■ **Work to be completed**:
Copy exactly every line below, from the first through the one that contains "0.579000 & -0.136000 \\", and skip all pictures.

Material supplied section start

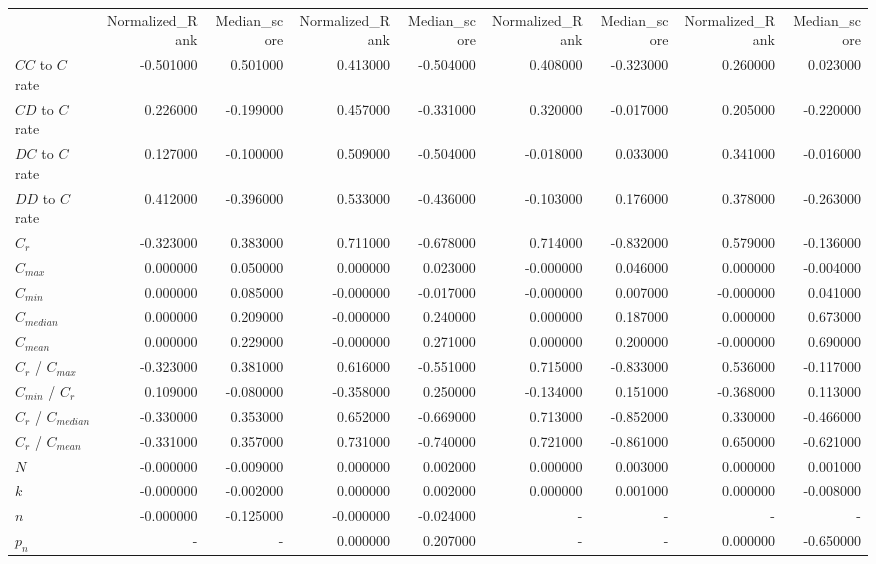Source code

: \begin{tabular}{lrrrrrrrr}
 & Normalized_Rank & Median_score & Normalized_Rank & Median_score & Normalized_Rank & Median_score & Normalized_Rank & Median_score \\
$CC$ to $C$ rate & -0.501000 & 0.501000 & 0.413000 & -0.504000 & 0.408000 & -0.323000 & 0.260000 & 0.023000 \\
$CD$ to $C$ rate & 0.226000 & -0.199000 & 0.457000 & -0.331000 & 0.320000 & -0.017000 & 0.205000 & -0.220000 \\
$DC$ to $C$ rate & 0.127000 & -0.100000 & 0.509000 & -0.504000 & -0.018000 & 0.033000 & 0.341000 & -0.016000 \\
$DD$ to $C$ rate & 0.412000 & -0.396000 & 0.533000 & -0.436000 & -0.103000 & 0.176000 & 0.378000 & -0.263000 \\
$C_r$ & -0.323000 & 0.383000 & 0.711000 & -0.678000 & 0.714000 & -0.832000 & 0.579000 & -0.136000 \\
$C_{max}$ & 0.000000 & 0.050000 & 0.000000 & 0.023000 & -0.000000 & 0.046000 & 0.000000 & -0.004000 \\
$C_{min}$ & 0.000000 & 0.085000 & -0.000000 & -0.017000 & -0.000000 & 0.007000 & -0.000000 & 0.041000 \\
$C_{median}$ & 0.000000 & 0.209000 & -0.000000 & 0.240000 & 0.000000 & 0.187000 & 0.000000 & 0.673000 \\
$C_{mean}$ & 0.000000 & 0.229000 & -0.000000 & 0.271000 & 0.000000 & 0.200000 & -0.000000 & 0.690000 \\
$C_r$ / $C_{max}$  & -0.323000 & 0.381000 & 0.616000 & -0.551000 & 0.715000 & -0.833000 & 0.536000 & -0.117000 \\
$C_{min}$ / $C_r$ & 0.109000 & -0.080000 & -0.358000 & 0.250000 & -0.134000 & 0.151000 & -0.368000 & 0.113000 \\
$C_r$ / $C_{median}$ & -0.330000 & 0.353000 & 0.652000 & -0.669000 & 0.713000 & -0.852000 & 0.330000 & -0.466000 \\
$C_r$ / $C_{mean}$ & -0.331000 & 0.357000 & 0.731000 & -0.740000 & 0.721000 & -0.861000 & 0.650000 & -0.621000 \\
$N$ & -0.000000 & -0.009000 & 0.000000 & 0.002000 & 0.000000 & 0.003000 & 0.000000 & 0.001000 \\
$k$ & -0.000000 & -0.002000 & 0.000000 & 0.002000 & 0.000000 & 0.001000 & 0.000000 & -0.008000 \\
$n$ & -0.000000 & -0.125000 & -0.000000 & -0.024000 & - & - & - & - \\
$p_n$ & - & - & 0.000000 & 0.207000 & - & - & 0.000000 & -0.650000 \\

\end{tabular}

Material supplied section end

■ **Written response**:
Source code

: \begin{tabular}{lrrrrrrrr}
 & Normalized_Rank & Median_score & Normalized_Rank & Median_score & Normalized_Rank & Median_score & Normalized_Rank & Median_score \\
$CC$ to $C$ rate & -0.501000 & 0.501000 & 0.413000 & -0.504000 & 0.408000 & -0.323000 & 0.260000 & 0.023000 \\
$CD$ to $C$ rate & 0.226000 & -0.199000 & 0.457000 & -0.331000 & 0.320000 & -0.017000 & 0.205000 & -0.220000 \\
$DC$ to $C$ rate & 0.127000 & -0.100000 & 0.509000 & -0.504000 & -0.018000 & 0.033000 & 0.341000 & -0.016000 \\
$DD$ to $C$ rate & 0.412000 & -0.396000 & 0.533000 & -0.436000 & -0.103000 & 0.176000 & 0.378000 & -0.263000 \\
$C_r$ & -0.323000 & 0.383000 & 0.711000 & -0.678000 & 0.714000 & -0.832000 & 0.579000 & -0.136000 \\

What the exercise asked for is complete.